The discovery of planets orbiting round other stars (exoplanets) in the 1990s has led to a fundamental change in out understanding of the Universe. We now know that in our galaxy essentially every star supports a planetary system. This raise key and fundamental questions about the composition of these planets, their formation and, of course, whether any of them are capable of supporting life or do indeed support life. Answers to these questions are key for placing humankind's position in the Universe.

Exoplanets are being probed by a combination of ground based and space-borne telescopes with a number of new, bespoke missions due to start providing observational results over the next few years. Interpreting this wealth of observations requires a detailed understanding of the atomic and molecular species that make up the atmospheres of these exoplanets. Doing this requires laboratory data. The ExoMolHD project is dedicated to providing the best possible data for molecules observed or potentially observable in the atmospheres of exoplanets. These data are provided via the project website (www.exomol.com) and database. This work underpins international efforts to understand our exoplanetary neighbours.

Specific problems being addressed as part of the ExoMolHD project include:
1. Providing the very high resolution data necessary for the class of extremely large ground-based telescopes that use a special high-resolution cross-correlation technique to identify molecular species in exoplanetary atmospheres.
2. To extend the work of project 1 to allow the identification of isotopically-substituted molecules.
3. To show the effects of temperature on the rates with which molecules are broken up by the ultraviolet from their host star.
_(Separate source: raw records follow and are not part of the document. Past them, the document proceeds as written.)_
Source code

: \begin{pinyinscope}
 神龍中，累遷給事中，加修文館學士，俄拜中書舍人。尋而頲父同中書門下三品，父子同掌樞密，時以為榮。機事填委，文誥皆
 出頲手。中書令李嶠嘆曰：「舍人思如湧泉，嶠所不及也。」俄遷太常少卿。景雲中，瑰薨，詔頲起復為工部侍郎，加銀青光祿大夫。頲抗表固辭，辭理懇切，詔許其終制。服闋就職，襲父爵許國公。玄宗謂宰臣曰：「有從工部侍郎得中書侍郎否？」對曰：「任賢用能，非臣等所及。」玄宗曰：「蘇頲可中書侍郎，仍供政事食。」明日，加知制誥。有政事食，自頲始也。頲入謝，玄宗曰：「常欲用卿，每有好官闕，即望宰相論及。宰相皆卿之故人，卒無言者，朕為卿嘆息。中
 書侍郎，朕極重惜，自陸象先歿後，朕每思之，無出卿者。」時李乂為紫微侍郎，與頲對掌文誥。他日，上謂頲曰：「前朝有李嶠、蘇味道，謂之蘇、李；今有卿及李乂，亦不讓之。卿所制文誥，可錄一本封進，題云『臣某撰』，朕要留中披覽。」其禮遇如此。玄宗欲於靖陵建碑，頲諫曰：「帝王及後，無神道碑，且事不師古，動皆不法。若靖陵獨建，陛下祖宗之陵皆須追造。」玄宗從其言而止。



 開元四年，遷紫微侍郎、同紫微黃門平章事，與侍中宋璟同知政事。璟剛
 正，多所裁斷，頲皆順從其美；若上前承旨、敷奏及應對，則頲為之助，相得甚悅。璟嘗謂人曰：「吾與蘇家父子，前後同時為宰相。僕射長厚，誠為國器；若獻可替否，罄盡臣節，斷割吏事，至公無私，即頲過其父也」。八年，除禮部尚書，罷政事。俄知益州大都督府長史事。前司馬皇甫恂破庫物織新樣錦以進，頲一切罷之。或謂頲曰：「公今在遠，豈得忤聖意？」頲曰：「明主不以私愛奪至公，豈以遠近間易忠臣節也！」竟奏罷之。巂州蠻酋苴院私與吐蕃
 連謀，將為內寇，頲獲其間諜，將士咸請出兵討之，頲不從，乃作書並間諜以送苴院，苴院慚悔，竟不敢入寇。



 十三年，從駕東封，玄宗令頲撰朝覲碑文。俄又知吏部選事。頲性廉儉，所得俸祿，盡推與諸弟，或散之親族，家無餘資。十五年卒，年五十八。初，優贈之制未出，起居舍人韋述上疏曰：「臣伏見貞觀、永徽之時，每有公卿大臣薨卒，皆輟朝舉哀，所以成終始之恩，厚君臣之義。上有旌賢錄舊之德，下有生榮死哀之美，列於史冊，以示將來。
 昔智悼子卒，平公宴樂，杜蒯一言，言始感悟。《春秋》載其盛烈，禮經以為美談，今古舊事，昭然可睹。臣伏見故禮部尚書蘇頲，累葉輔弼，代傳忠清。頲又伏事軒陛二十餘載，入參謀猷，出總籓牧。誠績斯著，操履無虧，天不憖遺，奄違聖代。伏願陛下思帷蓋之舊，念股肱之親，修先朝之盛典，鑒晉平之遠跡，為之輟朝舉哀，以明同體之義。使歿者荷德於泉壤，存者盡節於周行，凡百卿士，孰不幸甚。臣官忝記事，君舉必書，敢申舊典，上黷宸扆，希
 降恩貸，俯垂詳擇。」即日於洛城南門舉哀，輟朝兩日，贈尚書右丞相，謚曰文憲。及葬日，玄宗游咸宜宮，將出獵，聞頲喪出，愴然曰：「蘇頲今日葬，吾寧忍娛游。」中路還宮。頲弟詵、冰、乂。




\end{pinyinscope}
Thus far photodissociation rates have assumed the molecule concerned is cold but this assumption is not valid for many of the exoplanets currently being studied.
4. To consider the effects of pressure on the way molecules in exoplanetary atmospheres absorb light.
5. To maintain and extend the ExoMol database.

1. High accuracy line lists have been produced for a number of molecules. A new code has been developed which allows hyperfine effects due to nuclear spin interactions to be included. This is important for molecules such as VO.
2. High accuracy line lists have also been extended to isotopically substituted molecules (isotopologues) using a novel technique which allows information obtained for the parent species to be transferred to the isopologue.
3. A new technique for computing photodissociation spectra has been successfully developed and tested. Calculations on HF and HCl have shown that these temperature effects can be really dramatic and have identified the need to better characterise stellar radiation fields as the photodissociation rates can show extreme sensitivity to the shape of these fields at ultraviolet wavelengths where they are often not that well determined.
5. New results have been placed in our database which has been extended to provide uncertainties in transition frequencies, which are essential for high resolution studies, and to make the new photodissociation results available.

The data provided by the project are all novel and represent the state of the art. This accounts for the very high level of adoption of these data by astronomers.
In addition we have developed two entirely new codes/procedures:
1. A variational nuclear motion code allowing for full inclusion of hyperfine effects.
2. A procedure for computing photodissociation cross sections which allows important temperature effects to be fully included.